Vous avez sorti deux disques en peu de temps : quelle est la différence entre les deux ?
Le premier est le résultat du début du groupe. Je crois que le second a plus de relief. Une pluralité, que l’on ne retrouve pas dans le premier, avec plus de contraste, et différents styles.
Quelque chose s’est-il perdu en chemin, d’un disque à l’autre ?
Je ne crois pas... Nous sommes un jeune groupe, et n’avons pas eu le temps de perdre grand-chose, en trois ans. Nous nous améliorons, murissons. Peut-être avons-nous perdu en fraîcheur, mais en même temps, Elkar a mis en avant cette qualité-là, durant sa promotion.
Le son est plus propre dans le second...
Oui, et en plus, le technicien du son de chez Elkar est amateur de pop ! Nous avons eu des débats autour de ce sujet : je voulais, pour ma part, faire ressentir le son de nos concerts dans le disque... Mais j’ai vite compris que cela s’avèrerait quasiment impossible !
Comment s’est déroulé le partenariat avec Elkar ?
Très simplement. Ils ont contacté Zubikoa, notre groupe managérial, en leur faisant savoir que notre projet les intéressait : comme évoqué précédemment, notre fraîcheur leur plaisaient, notamment au responsable Anjel Valdes. Ils ont aussi souligné notre honnêteté, ainsi que notre manière originale de mêler tradition et modernité. Ils ont également ressenti la solidité de notre groupe. Au bout du compte, Elkar prenait presque tous les frais à sa charge, et nous avions l’occasion d’enregistrer dans un studio professionnel. Mes compagnons, qui font aussi partie du groupe Willis Drummond, n’ont jamais eu une telle occasion... Puis n’étant pas moi-même professionnel, je n’ai pas le temps de faire de l’autopromotion, et lorsque l’on vous propose de publier un disque dans de telles conditions... Je ne sais pas qui aurait refusé ! Malgré tout, si Usopop n’avait pas effectué la démarche du premier disque, je ne me serais pas motivé de moi-même. Puis nous avons espoir qu’Elkar nous apportera plus de visibilité...
Vous n’en avez pas encore ressenti les conséquences ?
Pas forcément, non. Le disque vient de paraître, et je sais bien qu’il faut attendre un peu... Mais étant désormais l’un de nos principaux buts, j’espère bien que les demandes de concerts afflueront. J’aimerais en donner toutes les semaines : j’ai besoin de cette adrénaline. Les concerts conditionnent mon quotidien, puisque je vis la musique de l’intérieur. La magie qu’offre le live est irremplaçable. Même durant les répétitions, des moments très touchants surgissent, alors que nous ne nous y attendons pas. Mais nous voulons partager ces vibrations-là. Sinon, je sais que le projet s’arrêtera.

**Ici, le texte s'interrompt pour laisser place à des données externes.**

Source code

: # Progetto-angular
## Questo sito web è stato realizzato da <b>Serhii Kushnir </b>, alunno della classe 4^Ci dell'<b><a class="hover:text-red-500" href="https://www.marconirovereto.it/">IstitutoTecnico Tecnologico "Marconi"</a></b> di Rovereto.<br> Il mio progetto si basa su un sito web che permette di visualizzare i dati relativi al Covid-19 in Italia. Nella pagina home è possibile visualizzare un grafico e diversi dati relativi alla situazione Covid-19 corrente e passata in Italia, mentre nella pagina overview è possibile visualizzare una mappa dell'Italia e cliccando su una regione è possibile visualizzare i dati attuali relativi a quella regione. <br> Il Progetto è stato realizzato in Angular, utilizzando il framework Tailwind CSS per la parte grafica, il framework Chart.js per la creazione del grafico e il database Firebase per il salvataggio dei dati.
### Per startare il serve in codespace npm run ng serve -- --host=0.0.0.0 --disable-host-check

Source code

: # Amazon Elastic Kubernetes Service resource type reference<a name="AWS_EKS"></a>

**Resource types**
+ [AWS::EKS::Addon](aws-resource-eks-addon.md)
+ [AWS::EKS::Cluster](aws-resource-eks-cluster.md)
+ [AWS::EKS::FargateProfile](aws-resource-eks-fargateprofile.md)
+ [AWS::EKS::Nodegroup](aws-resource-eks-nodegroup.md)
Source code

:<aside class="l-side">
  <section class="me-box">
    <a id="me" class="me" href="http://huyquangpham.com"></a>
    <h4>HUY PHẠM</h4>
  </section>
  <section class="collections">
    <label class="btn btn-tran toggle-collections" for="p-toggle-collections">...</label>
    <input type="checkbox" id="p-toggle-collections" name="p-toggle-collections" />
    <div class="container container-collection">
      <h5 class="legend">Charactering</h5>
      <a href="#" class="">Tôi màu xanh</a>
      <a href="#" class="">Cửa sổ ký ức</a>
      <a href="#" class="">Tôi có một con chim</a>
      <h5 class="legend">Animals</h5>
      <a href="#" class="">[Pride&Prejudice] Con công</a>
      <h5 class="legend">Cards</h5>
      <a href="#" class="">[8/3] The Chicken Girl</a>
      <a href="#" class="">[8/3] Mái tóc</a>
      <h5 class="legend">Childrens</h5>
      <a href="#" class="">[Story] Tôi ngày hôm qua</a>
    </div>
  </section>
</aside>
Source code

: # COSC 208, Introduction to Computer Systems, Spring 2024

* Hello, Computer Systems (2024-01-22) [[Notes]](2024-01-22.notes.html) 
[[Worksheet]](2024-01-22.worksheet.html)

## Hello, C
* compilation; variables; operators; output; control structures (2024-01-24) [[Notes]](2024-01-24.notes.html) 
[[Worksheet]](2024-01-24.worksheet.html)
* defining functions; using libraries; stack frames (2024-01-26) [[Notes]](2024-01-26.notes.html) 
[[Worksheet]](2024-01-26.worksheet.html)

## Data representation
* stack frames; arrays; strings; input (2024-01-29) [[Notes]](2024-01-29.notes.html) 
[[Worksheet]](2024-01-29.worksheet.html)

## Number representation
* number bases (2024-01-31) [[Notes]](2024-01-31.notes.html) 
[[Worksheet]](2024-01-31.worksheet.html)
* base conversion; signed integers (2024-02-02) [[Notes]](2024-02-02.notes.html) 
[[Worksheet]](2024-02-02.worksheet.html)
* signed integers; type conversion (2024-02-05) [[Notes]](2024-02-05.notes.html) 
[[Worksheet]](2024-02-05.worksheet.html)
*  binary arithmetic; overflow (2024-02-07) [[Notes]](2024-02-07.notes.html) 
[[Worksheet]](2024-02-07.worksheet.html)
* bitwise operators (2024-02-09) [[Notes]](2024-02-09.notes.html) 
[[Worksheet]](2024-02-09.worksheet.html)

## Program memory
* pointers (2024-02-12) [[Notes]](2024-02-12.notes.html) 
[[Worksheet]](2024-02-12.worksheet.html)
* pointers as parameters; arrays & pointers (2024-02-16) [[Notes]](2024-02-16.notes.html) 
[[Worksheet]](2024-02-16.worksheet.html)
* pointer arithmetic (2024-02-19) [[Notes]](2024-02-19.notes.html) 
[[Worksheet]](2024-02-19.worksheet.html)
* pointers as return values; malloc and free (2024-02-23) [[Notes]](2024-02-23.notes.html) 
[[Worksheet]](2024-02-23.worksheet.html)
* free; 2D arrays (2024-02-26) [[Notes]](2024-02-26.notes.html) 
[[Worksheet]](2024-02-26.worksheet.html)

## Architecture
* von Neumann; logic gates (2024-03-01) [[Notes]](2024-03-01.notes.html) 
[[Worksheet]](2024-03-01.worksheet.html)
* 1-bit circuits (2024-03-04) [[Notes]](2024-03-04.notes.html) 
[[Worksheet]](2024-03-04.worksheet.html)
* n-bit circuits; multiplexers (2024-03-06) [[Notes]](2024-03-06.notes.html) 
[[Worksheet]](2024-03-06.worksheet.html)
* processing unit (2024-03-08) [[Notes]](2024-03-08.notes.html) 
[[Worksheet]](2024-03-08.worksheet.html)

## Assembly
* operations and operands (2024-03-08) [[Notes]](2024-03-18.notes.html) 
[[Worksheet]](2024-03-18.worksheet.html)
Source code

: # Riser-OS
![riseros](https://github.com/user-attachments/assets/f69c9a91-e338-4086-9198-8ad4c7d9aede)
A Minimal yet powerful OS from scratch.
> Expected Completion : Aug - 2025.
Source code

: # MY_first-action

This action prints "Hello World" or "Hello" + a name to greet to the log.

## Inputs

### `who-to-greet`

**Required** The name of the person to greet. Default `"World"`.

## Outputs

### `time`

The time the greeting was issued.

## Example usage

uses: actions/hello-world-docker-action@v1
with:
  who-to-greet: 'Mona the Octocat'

Vous voudriez toucher le Pays Basque sud ?
Le Pays Basque dans sa totalité. Il est évident qu’une fois avoir mis un pied en Hegoalde, le reste est plus facile après. Mais c’est étrange de voir comment nous nous sous-estimons en Iparralde. Nous avons tendance à donner plus de légitimité aux chanteurs du Pays Basque sud. Ou alors, un groupe d’Iparralde doit d’abord avoir du succès en Hegoalde, avant de bien marcher ici en retour. C’est ce qui est advenu à Willis Drummond, par exemple. C’est triste, quelque part : on dirait que nous avons besoin de la permission du Pays Basque sud pour décider ce qui est bien. Que je sache, un Bas-Navarrais n’est pas moins euskaldun qu’un Gipuzcoan ! Nous ne nous connaissons pas assez, et il me semble que le problème le plus profond de ce pays est culturel. Pourtant, par le biais de la musique, il y a là l’occasion de tisser des liens très riches, durables : nous devons secouer notre train-train quotidien, prendre des risques, faire des paris. Nous avons des occasions incroyables à l’avenir, en commençant dès aujourd’hui.